Arne Huuse, the head of Kripos, said his unit and Norwegian officers at home and in Asia had been cross-checking and confirming the names of the dead and missing. He said the new estimates were based on firm evidence instead of reports of people feared killed or missing.

"The police stress that this is not a final list, and will be updated," said Justice Minister Odd Einar Doerum, appearing with Huuse at a news conference in Oslo.

In Finland, the Foreign Ministry confirmed that five Finns were killed, but police said they have a list of 15 dead Finns provided by Thai officials. The ministry said it has "no reason to doubt" the Thai list but that the deaths will not be confirmed until a Finnish forensic team has identified the corpses.

By Sunday, almost all the 3,000 Finnish tourists in Thailand, Indonesia and Sri Lanka had been evacuated on an airlift begun last Monday by the national carrier, Finnair, or on regular flights.

In the Baltics, Latvia said it is still searching for 15 of its citizens and Estonia said three of its residents had not been accounted for. Neither country reported anyone killed in the tsunami.

On Monday, Danish police cut the numbers of missing Danes from 207 to 69 people, but warned that another 100, whose identities have not been confirmed, are still not accounted for. Seven Danes have been confirmed dead, but government leaders warned that the death toll would rise.

"In one go, we were able to reduce the list of missing down from nearly 500 on Dec. 30 to the present 69," said Niels-Otto Fisker, a spokesman for Denmark's National Police. "Publishing the list gave us a much better, more reliable picture of who was missing."

"Some people found it unpleasant to spot their own names on the list but it was a way to get rid of any misunderstanding," Fisker told the AP. He said some called police to say they hadn't known they were listed as missing, despite returning home.

The Danish newspaper B.T. listed names of the missing on its front page under the bold headline "Missing."

In Sweden, some 2,915 Swedes are still missing, while 52 were confirmed killed, government officials said.

But unlike its neighbors, Sweden has yet to publish a list of those missing, citing fears that criminals could take advantage of the fact, said Foreign Ministry spokesman Jens Odlander.

"I do not know how many cases there are, but it has happened," he said. Norwegian and Danish officials had expressed similar concerns.

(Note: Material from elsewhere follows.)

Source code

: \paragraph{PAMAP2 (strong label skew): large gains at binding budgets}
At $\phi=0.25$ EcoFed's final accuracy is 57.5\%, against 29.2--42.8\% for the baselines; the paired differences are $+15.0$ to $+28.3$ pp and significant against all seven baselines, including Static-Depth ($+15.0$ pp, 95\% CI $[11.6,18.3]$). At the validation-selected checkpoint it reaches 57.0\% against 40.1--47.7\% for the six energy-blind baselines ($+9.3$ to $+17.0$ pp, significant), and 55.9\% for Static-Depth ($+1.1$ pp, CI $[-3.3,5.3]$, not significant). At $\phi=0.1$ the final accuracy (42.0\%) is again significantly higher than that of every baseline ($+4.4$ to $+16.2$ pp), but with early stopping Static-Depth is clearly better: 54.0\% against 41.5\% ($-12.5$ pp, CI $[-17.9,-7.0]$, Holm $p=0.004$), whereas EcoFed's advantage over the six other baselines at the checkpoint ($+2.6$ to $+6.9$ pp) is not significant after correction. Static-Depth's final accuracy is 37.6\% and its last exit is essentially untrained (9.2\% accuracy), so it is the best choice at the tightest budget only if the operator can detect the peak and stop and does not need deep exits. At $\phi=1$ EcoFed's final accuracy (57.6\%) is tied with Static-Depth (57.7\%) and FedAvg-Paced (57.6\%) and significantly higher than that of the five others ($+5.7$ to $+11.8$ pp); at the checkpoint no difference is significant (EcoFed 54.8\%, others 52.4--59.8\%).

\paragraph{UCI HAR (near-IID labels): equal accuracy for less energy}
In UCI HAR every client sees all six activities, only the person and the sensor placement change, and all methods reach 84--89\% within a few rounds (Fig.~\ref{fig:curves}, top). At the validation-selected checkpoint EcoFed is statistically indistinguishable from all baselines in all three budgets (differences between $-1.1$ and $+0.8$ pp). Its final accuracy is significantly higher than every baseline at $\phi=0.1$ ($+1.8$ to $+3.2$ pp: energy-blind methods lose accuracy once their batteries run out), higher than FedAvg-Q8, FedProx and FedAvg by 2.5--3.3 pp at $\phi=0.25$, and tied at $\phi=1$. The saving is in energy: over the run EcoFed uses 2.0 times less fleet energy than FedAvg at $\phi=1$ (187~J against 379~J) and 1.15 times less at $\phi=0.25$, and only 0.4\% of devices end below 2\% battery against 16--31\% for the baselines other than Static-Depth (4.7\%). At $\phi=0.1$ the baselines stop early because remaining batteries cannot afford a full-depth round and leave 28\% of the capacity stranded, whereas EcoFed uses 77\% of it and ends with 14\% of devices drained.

In recent days, more than a dozen chartered airliners, military aircraft and air ambulances with injured Nordic citizens have landed in Oslo, Stockholm, Copenhagen and Helsinki.

For Swedes, the depth of the tragedy was being brought a step closer home as the first planeload of caskets with the remains of their countrymen was expected to arrive in the Swedish capital on Tuesday.

The former commander of Sweden's military, Johan Hederstedt, coordinating the transport of Swedes and others home from Thailand, said the cargo plane will bring up to eight bodies in zinc coffins, the first of dozens expected in the coming weeks.